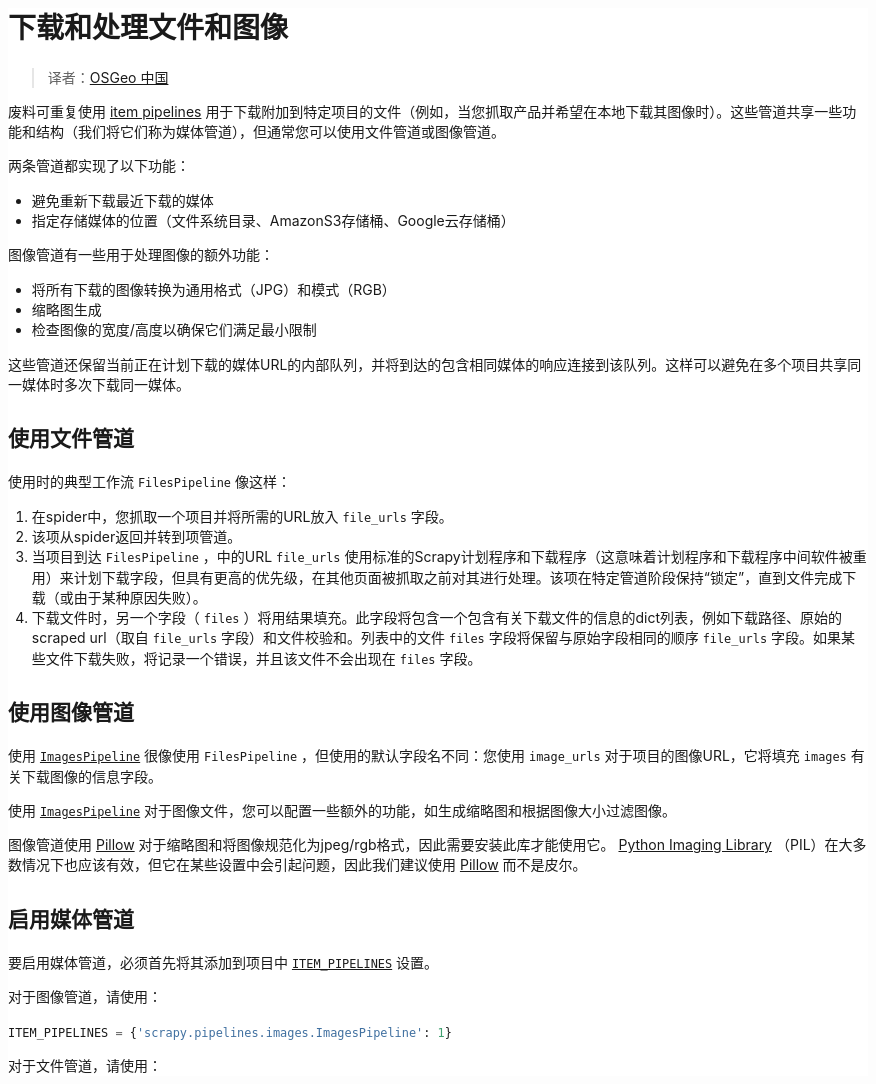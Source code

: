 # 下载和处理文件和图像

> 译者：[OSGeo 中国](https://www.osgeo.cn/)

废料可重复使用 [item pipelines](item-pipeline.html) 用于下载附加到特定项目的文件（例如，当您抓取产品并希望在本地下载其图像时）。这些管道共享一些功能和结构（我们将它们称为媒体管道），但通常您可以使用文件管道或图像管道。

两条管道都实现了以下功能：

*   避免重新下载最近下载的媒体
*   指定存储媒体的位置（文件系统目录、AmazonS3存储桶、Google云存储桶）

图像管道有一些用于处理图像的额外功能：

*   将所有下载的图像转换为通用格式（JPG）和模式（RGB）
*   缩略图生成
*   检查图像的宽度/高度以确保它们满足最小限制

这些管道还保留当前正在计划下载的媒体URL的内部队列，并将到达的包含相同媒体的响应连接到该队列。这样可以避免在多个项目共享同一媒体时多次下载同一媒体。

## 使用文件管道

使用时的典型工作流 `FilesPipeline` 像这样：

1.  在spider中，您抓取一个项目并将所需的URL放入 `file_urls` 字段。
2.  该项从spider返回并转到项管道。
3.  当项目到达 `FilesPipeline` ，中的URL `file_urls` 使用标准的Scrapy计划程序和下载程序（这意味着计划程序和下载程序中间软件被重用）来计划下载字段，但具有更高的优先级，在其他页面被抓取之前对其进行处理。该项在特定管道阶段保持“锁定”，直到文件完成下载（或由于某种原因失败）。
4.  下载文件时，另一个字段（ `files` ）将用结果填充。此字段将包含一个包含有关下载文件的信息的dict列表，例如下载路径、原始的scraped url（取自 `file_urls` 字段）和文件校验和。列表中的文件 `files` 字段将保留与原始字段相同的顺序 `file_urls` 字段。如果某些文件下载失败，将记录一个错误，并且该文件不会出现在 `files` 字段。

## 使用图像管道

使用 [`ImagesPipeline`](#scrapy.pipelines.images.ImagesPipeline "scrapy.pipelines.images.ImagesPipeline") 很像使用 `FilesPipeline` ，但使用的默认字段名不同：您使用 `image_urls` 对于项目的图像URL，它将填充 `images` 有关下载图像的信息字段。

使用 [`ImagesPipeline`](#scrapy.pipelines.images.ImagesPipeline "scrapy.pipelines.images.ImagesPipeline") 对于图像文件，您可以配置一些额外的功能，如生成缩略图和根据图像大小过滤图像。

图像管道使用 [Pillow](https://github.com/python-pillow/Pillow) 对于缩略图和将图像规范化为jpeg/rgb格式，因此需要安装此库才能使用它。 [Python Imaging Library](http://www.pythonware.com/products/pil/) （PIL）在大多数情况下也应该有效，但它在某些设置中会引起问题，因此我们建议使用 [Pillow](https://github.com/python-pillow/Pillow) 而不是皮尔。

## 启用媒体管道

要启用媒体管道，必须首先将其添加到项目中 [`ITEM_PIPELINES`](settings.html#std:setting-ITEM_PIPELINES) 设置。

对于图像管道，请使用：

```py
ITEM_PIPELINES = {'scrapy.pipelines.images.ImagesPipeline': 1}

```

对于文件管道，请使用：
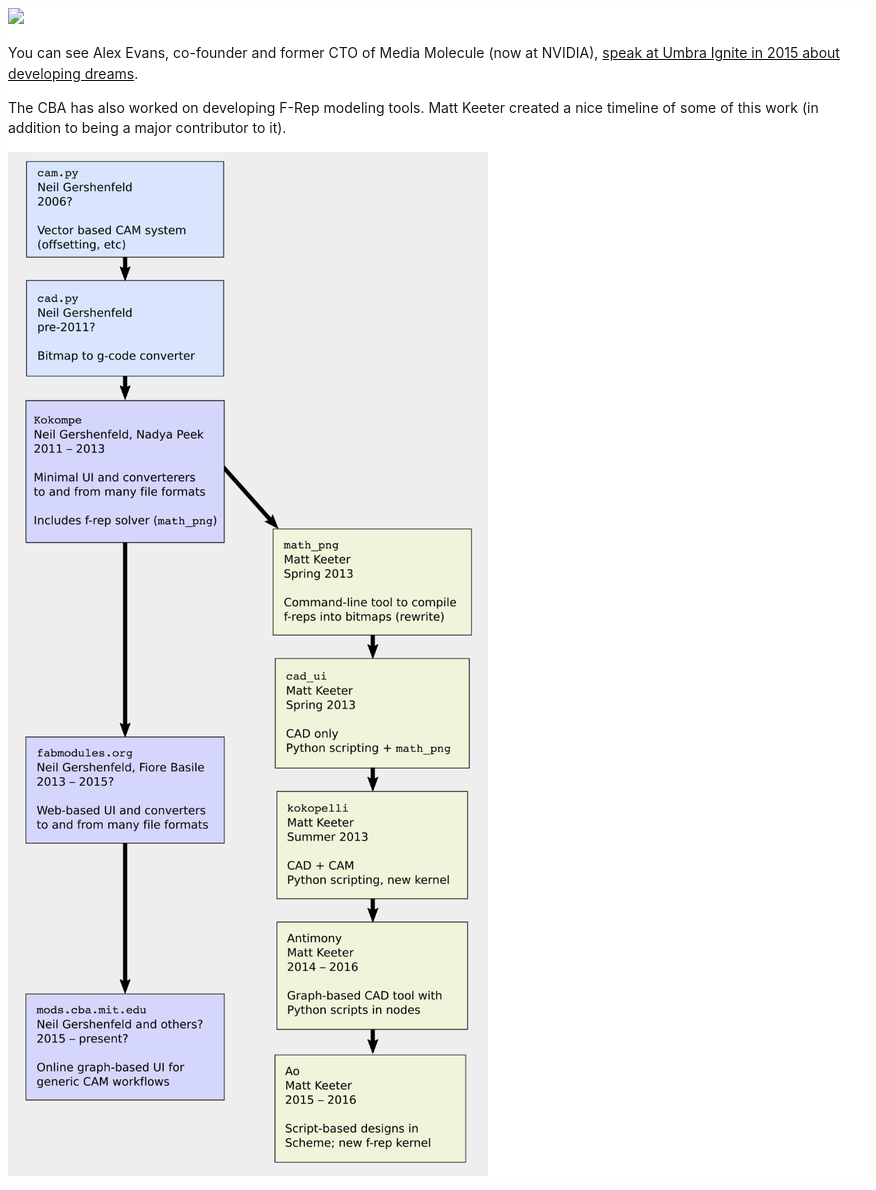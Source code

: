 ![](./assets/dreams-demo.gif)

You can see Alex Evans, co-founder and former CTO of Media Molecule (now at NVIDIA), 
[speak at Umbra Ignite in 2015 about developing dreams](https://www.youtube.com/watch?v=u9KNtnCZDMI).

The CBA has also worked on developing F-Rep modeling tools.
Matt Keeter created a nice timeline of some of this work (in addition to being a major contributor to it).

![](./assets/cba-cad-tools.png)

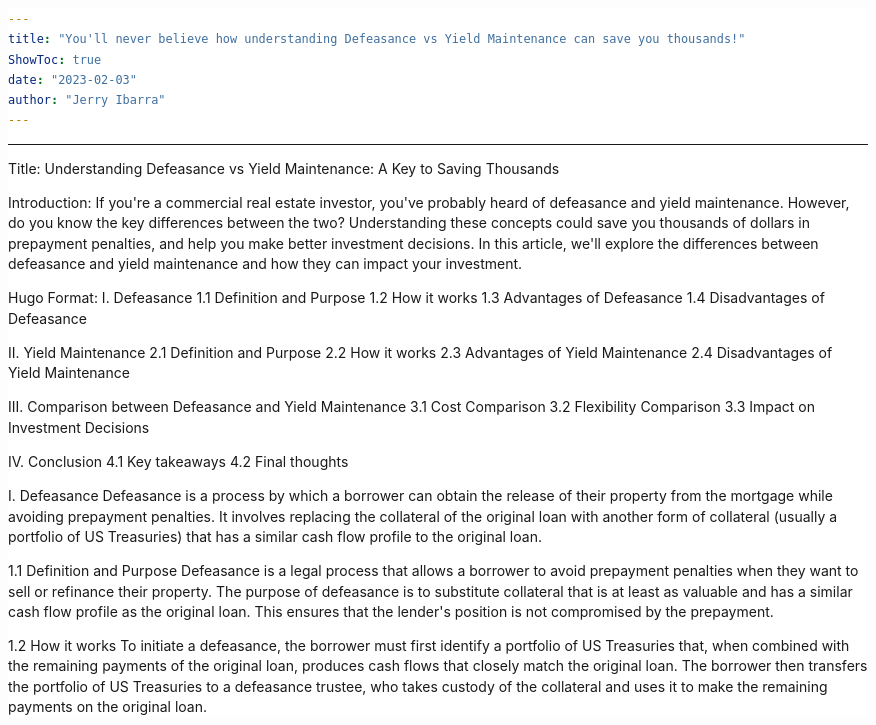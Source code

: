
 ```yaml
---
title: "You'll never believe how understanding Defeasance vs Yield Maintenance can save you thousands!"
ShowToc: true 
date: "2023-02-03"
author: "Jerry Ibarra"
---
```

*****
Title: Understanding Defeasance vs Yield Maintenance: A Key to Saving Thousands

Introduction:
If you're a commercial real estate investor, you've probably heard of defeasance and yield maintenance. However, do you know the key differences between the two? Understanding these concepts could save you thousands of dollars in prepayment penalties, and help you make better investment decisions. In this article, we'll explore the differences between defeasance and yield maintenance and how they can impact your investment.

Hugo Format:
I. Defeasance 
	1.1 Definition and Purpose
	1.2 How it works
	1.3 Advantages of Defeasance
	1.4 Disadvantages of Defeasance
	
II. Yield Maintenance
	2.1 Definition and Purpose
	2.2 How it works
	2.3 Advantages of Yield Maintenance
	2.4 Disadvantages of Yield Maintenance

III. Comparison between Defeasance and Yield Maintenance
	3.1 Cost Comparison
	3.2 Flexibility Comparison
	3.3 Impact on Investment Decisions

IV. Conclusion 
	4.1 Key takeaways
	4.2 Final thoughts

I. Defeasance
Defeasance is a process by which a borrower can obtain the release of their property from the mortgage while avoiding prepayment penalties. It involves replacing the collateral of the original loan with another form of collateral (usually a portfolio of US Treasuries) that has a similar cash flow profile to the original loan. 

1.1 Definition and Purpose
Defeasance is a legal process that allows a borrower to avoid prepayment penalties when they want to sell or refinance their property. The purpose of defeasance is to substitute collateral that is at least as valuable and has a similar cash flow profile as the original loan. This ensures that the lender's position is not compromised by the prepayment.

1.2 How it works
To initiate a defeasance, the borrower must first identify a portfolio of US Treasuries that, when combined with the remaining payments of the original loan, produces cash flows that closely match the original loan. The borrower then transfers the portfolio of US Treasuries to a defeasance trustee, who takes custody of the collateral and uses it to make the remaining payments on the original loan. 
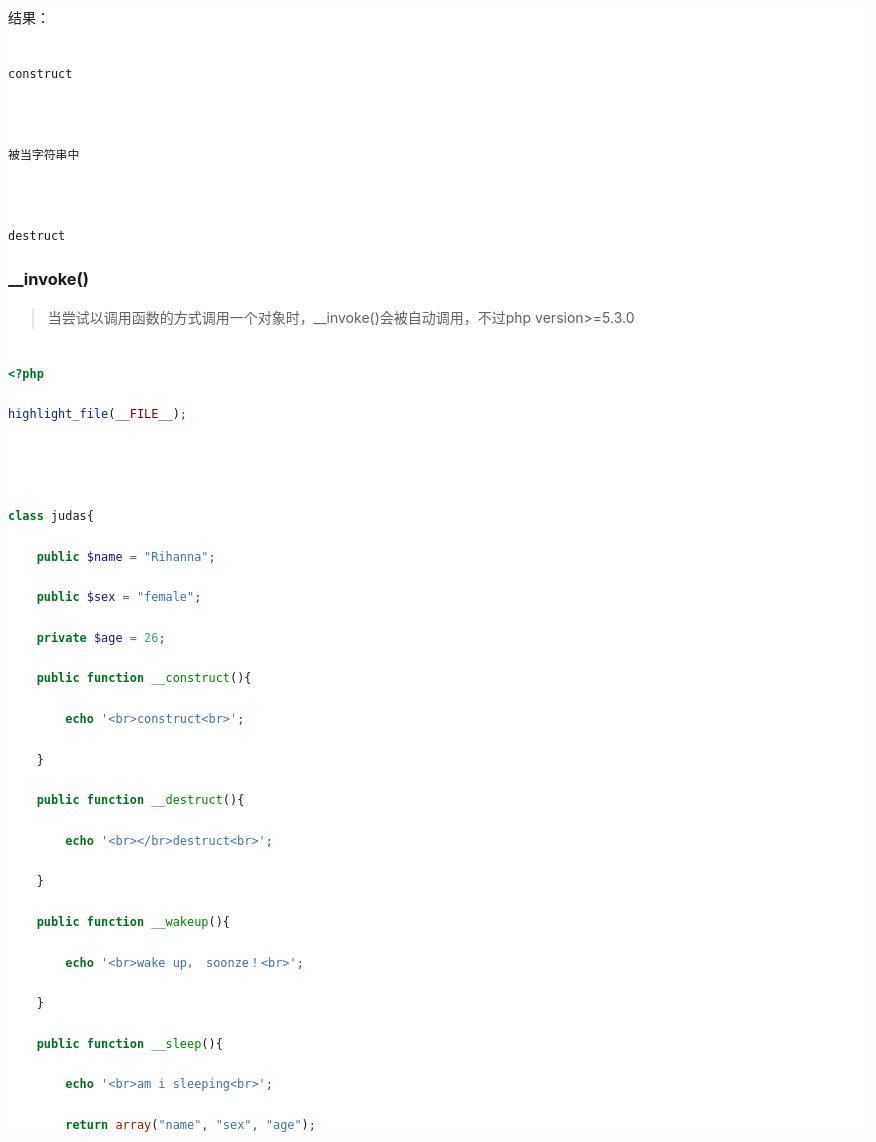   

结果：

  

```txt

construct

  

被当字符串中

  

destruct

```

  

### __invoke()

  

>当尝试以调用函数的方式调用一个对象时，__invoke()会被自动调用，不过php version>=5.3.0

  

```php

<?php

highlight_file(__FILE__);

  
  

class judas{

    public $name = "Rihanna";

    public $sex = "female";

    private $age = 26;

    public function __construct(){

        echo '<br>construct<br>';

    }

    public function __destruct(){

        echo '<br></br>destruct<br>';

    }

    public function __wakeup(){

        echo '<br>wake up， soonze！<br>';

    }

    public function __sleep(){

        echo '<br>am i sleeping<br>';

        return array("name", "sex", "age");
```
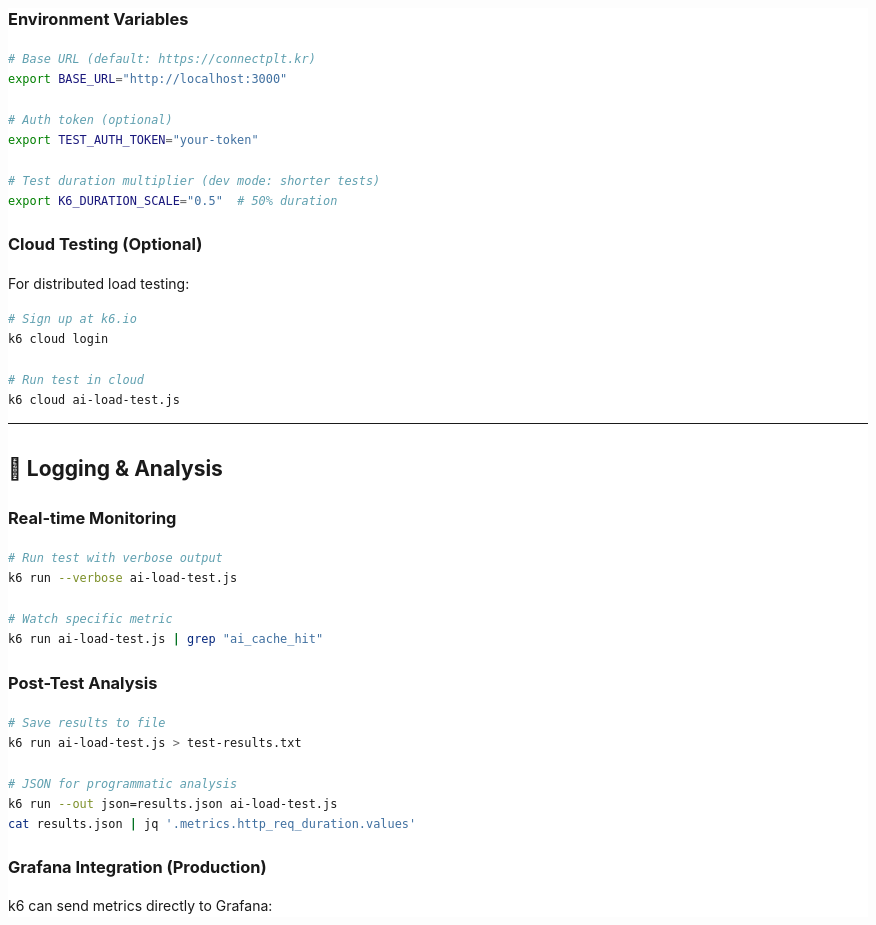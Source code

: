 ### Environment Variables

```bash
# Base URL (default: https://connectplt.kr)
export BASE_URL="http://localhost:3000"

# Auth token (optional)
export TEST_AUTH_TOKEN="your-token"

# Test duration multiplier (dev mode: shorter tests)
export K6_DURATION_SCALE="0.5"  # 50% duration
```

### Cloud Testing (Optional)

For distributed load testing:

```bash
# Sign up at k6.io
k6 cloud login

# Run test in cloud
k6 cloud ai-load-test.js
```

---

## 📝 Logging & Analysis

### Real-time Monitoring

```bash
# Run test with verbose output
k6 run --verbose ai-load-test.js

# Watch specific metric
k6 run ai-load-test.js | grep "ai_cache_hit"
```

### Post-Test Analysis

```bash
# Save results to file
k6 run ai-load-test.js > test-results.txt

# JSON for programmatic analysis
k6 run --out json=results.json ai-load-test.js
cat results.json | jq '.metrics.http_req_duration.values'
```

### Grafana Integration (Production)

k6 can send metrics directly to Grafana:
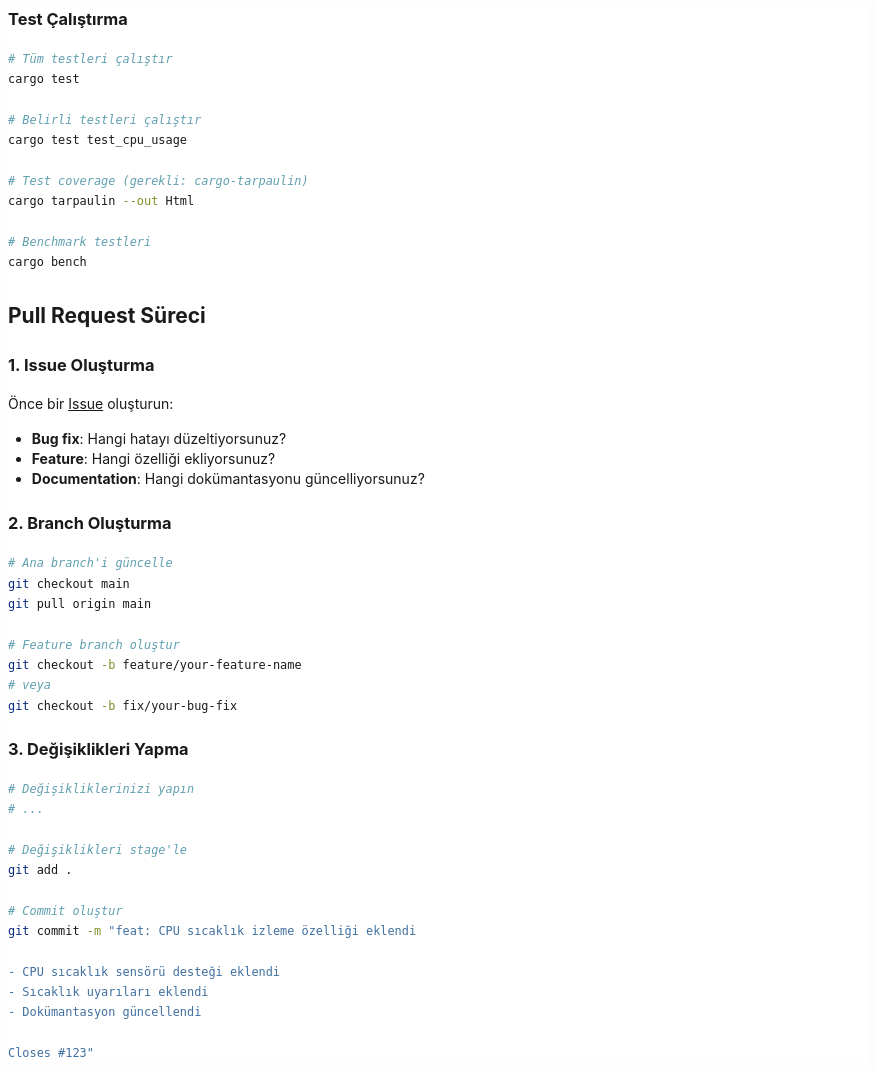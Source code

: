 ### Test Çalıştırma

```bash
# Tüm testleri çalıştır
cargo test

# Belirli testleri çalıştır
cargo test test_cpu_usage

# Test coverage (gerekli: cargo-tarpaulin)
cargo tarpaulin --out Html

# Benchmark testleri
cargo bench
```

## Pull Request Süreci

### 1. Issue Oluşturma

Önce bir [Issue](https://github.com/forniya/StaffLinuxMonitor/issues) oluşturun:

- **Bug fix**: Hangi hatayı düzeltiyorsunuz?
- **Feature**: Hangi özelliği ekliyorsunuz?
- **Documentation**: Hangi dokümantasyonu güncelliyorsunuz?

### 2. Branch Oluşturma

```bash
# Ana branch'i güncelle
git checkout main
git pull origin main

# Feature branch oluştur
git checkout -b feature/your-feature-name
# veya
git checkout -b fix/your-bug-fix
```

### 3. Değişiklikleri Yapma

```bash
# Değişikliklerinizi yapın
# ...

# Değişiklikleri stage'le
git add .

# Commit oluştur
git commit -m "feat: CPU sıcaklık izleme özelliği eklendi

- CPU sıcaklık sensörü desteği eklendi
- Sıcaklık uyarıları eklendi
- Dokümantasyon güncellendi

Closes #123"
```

Task item: Each line in the listing where the word "Oluşturma" is found is to be copied.

The completed task:
### 1. Issue Oluşturma
### 2. Branch Oluşturma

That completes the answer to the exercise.